Par Anne-Marie Mercier

On retrouve un peu la veine d’Ungerer, en plus douce, dans cet album étonnant et suave. Tout d’abord parce que le héros est un adulte, et même un adulte d’âge plus que mûr : tout repose sur le fait qu’il n’a plus un seul cheveu. Il a en plus une moustache un peu ridicule, de l’embonpoint, des bretelles, un intérieur très kitch et désuet… Et des chapeaux très démodés pour masquer sa calvitie.
Un jour, lors d’une promenade, un petit oiseau s’installe sur son crâne. Impossible de le déloger. Les tentatives pour le chasser de la maison une fois rentré, « avec sa voix dure comme un lundi », s’avèrent vaines ou cruelles, et le cœur glacé de Bernard finit par fondre.
Ils ne se quitteront plus… jusqu’au jour où l’oiseau, qui, comme le dit Bernard « n’est pas son oiseau, mais un oiseau,[…] ne lui appartenait pas.
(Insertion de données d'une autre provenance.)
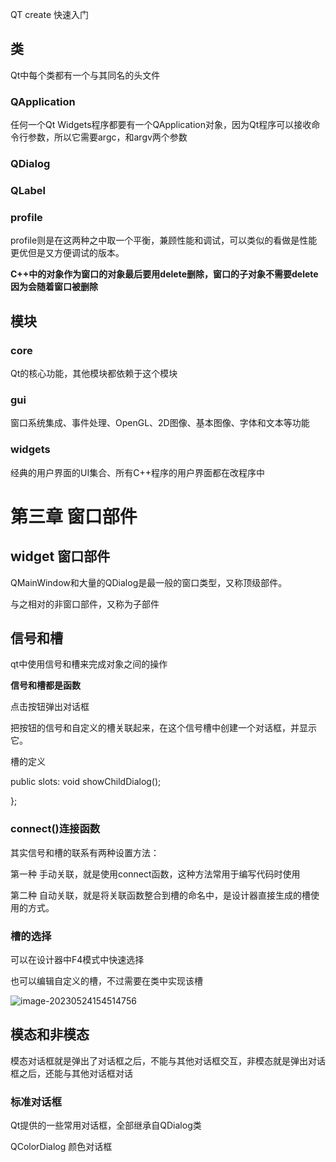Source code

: QT create 快速入门



## 类

Qt中每个类都有一个与其同名的头文件

### QApplication

任何一个Qt Widgets程序都要有一个QApplication对象，因为Qt程序可以接收命令行参数，所以它需要argc，和argv两个参数

### QDialog



### QLabel

### profile

profile则是在这两种之中取一个平衡，兼顾性能和调试，可以类似的看做是性能更优但是又方便调试的版本。





**C++中的对象作为窗口的对象最后要用delete删除，窗口的子对象不需要delete因为会随着窗口被删除**



## 模块

### core

Qt的核心功能，其他模块都依赖于这个模块

### gui

窗口系统集成、事件处理、OpenGL、2D图像、基本图像、字体和文本等功能

### widgets

经典的用户界面的UI集合、所有C++程序的用户界面都在改程序中







# 第三章 窗口部件

## widget 窗口部件

QMainWindow和大量的QDialog是最一般的窗口类型，又称顶级部件。

与之相对的非窗口部件，又称为子部件



## 信号和槽

qt中使用信号和槽来完成对象之间的操作

**信号和槽都是函数**

点击按钮弹出对话框

把按钮的信号和自定义的槽关联起来，在这个信号槽中创建一个对话框，并显示它。

槽的定义

public slots:
    void showChildDialog();

};

### connect()连接函数

其实信号和槽的联系有两种设置方法：

第一种 手动关联，就是使用connect函数，这种方法常用于编写代码时使用

第二种 自动关联，就是将关联函数整合到槽的命名中，是设计器直接生成的槽使用的方式。



### 槽的选择

可以在设计器中F4模式中快速选择



也可以编辑自定义的槽，不过需要在类中实现该槽

![image-20230524154514756](C:\Users\Administrator\AppData\Roaming\Typora\typora-user-images\image-20230524154514756.png)

## 模态和非模态

模态对话框就是弹出了对话框之后，不能与其他对话框交互，非模态就是弹出对话框之后，还能与其他对话框对话



### 标准对话框

Qt提供的一些常用对话框，全部继承自QDialog类

QColorDialog 颜色对话框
L’amitié ce n’est pas ça », décidera de partir. Entretemps, Bernard aura dû sortir sans chapeau et marcher en se tenant droit, images de sa nouvelle assurance et de son ouverture au monde.
Les couleurs pastel, le dessin à la fois fin et caricatural, la ville aux boutiques bonbonnières, et les personnages grotesques évoquent également les albums Ungerer de la période de Crictor. Un animal  ramène un humain à la vraie vie en lui faisant accepter l’absurde d’une situation fantaisiste. Dans le même mouvement il lui fait abandonner sa vie d’autrefois, plus absurde encore.

Pas pour les éléphants

Pas pour les éléphants
Davide Cali, Giulia Pastorino
Sarbacane, 2023

Fable moderne

Par Anne-Marie Mercier

Un éléphant arrive en ville… Il veut faire ce que tout le monde fait en ville : prendre un café, acheter un journal, ou une banane, circuler à vélo, s’asseoir sur un banc… Tout lui est refusé : « Ce n’est pas pour les éléphants ». Ne pouvant rien faire, il ne fait rien. On le traite alors de paresseux. Il ne possède rien. On le traite pourtant de voleur, de menteur. Jusqu’au jour où il accomplit un acte héroïque : il est alors célébré. Ça ne vous rappelle rien ? Comme d’autres récits montrant un personnage différent et rejeté qui ne peut se faire accepter qu’en accomplissant un exploit (Flix d’Ungerer, par exemple, et même Elmer, l’histoire d’un autre éléphant) cette histoire a un goût amer : l’environnement est le monde réel, les personnages hostiles sont des humains. Elle renvoie ainsi à de nombreux faits divers relatant la même histoire, de déclassés ou sans papiers tout à coup fêtés.
Mais la gravité du propos est tempéré par l’absurdité de la situation : un éléphant ça ne fait pas de vélo, n’est-ce pas ? et l’humour des images en grands à-plats, qui montrent un éléphant gigantesque mais plus humain que les petits citadins ronchons qui le rejettent.